Gratos, mais payant
Je me rappelle que lorsque j'étais disquaire, certains «clients» venaient hebdomadairement écouter plusieurs CD au magasin où je travaillais, mais ne repartaient avec aucun de ceux-ci. Lorsque je me trouvais derrière le poste d'écoute, je déballais leurs disques avec le sourire, sans rouspéter, même si je savais que j'allais les remballer deux minutes plus tard. Il s'agissait de mélomanes avec peu de moyens. Pour eux, aucune limite de deux CD à la fois, car j'étais des leurs.
Ces férus de culture, je les recroisais à la bibliothèque municipale avec un maximum de livres sous le bras, aux premières loges des concerts gratuits offerts à Sherbrooke (tout particulièrement en été), ainsi que lors des vernissages dans les différentes galeries d'art, à zieuter les ouvres tout en mangeant des crudités et en buvant du vin rouge dans un ti-verre de plastique.

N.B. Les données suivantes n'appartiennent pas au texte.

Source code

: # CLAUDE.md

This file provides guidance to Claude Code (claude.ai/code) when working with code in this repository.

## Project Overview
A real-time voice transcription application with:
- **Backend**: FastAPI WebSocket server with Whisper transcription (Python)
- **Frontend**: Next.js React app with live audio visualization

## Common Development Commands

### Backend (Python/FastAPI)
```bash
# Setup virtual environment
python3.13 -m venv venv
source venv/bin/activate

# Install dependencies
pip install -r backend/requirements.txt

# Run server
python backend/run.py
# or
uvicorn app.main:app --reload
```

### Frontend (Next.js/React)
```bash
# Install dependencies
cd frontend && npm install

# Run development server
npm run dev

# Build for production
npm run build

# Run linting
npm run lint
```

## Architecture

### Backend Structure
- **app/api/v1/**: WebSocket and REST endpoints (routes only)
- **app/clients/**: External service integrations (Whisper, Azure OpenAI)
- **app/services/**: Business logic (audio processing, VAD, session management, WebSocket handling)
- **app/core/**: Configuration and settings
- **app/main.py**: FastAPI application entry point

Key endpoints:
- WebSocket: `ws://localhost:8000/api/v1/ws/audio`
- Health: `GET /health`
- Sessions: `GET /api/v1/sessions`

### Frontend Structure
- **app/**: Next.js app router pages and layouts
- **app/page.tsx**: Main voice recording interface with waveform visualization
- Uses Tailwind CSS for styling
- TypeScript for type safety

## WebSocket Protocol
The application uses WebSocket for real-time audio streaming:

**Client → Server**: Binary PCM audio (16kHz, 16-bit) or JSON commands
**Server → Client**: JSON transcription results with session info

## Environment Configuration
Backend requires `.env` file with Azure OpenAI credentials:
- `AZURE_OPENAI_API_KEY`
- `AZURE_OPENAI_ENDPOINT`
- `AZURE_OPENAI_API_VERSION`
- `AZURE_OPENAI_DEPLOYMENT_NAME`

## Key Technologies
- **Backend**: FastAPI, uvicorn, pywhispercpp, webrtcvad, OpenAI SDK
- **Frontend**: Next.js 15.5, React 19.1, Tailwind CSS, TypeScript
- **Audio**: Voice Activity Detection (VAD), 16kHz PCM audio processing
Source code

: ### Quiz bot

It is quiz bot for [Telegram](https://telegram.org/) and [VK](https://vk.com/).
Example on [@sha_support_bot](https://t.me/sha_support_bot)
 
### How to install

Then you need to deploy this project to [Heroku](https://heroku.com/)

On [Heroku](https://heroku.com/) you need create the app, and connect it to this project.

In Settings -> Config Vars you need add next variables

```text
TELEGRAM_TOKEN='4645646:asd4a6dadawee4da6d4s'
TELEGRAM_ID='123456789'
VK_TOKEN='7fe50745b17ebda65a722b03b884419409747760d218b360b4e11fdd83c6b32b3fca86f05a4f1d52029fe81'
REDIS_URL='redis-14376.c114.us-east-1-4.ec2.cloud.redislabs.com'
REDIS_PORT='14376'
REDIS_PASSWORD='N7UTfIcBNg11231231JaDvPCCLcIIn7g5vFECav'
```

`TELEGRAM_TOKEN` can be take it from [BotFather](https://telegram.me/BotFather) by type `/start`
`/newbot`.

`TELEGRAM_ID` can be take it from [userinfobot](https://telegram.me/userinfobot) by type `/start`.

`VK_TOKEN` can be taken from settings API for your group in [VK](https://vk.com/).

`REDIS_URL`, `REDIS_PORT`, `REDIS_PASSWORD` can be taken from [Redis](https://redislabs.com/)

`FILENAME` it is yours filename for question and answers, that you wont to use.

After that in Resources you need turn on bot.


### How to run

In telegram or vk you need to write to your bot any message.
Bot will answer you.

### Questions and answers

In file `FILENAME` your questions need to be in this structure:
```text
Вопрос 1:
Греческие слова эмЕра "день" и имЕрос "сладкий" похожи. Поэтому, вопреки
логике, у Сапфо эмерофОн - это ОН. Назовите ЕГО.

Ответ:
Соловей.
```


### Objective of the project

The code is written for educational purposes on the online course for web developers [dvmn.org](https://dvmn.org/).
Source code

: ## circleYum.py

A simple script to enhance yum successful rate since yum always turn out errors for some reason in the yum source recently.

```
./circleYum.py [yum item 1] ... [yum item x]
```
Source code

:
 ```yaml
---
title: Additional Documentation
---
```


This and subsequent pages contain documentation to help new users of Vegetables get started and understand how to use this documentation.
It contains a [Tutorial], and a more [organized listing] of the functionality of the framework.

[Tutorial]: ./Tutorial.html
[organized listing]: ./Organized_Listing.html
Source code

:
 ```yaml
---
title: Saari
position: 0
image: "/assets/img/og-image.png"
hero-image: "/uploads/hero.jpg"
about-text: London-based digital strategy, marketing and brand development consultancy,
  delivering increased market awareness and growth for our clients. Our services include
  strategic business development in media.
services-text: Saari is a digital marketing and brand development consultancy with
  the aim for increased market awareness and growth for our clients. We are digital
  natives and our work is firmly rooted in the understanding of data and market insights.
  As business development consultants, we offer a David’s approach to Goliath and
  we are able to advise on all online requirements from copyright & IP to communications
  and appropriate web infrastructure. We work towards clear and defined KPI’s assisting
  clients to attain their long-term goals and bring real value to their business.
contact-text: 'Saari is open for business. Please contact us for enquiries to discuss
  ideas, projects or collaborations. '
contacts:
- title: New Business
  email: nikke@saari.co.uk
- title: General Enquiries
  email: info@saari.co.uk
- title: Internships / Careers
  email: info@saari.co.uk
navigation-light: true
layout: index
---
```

Des Sherbrookois adhérant à ce profil, j'en croise encore. Ainsi, on a beau être sans le sou, il demeure possible de se cultiver de belle façon… et de se sustenter su'l bras. Que ceci serve de leçon à tous ceux qui justifient leur paresse intellectuelle en affirmant que la culture est un luxe qu'ils ne peuvent s'offrir.
Quelque chose d'une grande ville
Lundi dernier, je me suis rendu au parc Jacques-Cartier pour le concert en plein air de l'Orchestre symphonique de Sherbrooke (OSS). Pour la toute première fois, la Fête du lac des Nations se permettait une majestueuse préouverture, et à voir la quantité de mélomanes présents (de haut en bas de la verdoyante colline au devant de la scène, ça débordait de chaises pliantes), je suis prêt à parier un vieux deux dollars que l'événement reviendra l'an prochain. Quelques problèmes de son m'ont fait tiquer, mais ce fut tout de même une superbe soirée, une grande réussite. Le programme La Russie éclatante!, concocté par Stéphane Laforest, l'ultra sympathique (et compétent) chef d'orchestre de l'OSS, proposait un bel équilibre. On a eu droit à des airs connus de tous, ainsi qu'à quelques pièces davantage ténébreuses (normal, car les compositeurs russes n'avaient pas l'air de gens très jojos).
Ce concert, il était gratuit. À mon avis, c'est par ce genre d'événements rassembleurs et ouverts à tous que Sherbrooke a quelque chose d'une grande ville. Pour moi, cette démocratisation de la culture vaut beaucoup plus qu'un hôtel branché ou un centre de foire.
Je ne suis pas le seul à penser de la sorte. Je me souviens d'une allocution de Bernard Sévigny, maire de Sherbrooke et mon nouvel ami Facebook – ce qui prouve qu'il accepte vraiment n'importe qui -, lors de la conférence de presse des Concerts de la Cité. Il avait alors salué l'importance de cette série de spectacles offerts pour pas un rond au centre-ville de Sherbrooke. Je suis sûr qu'il en pense tout autant du «encore et (espérons-le) toujours» gratuit Festival des traditions du monde de Sherbrooke, du 11 au 15 août prochain.
Qualité de vie, sentiment d'appartenance, ouverture d'esprit, rapprochement des cultures, stimulation du tourisme… Quand on pense à long terme, le gratos, c'est payant.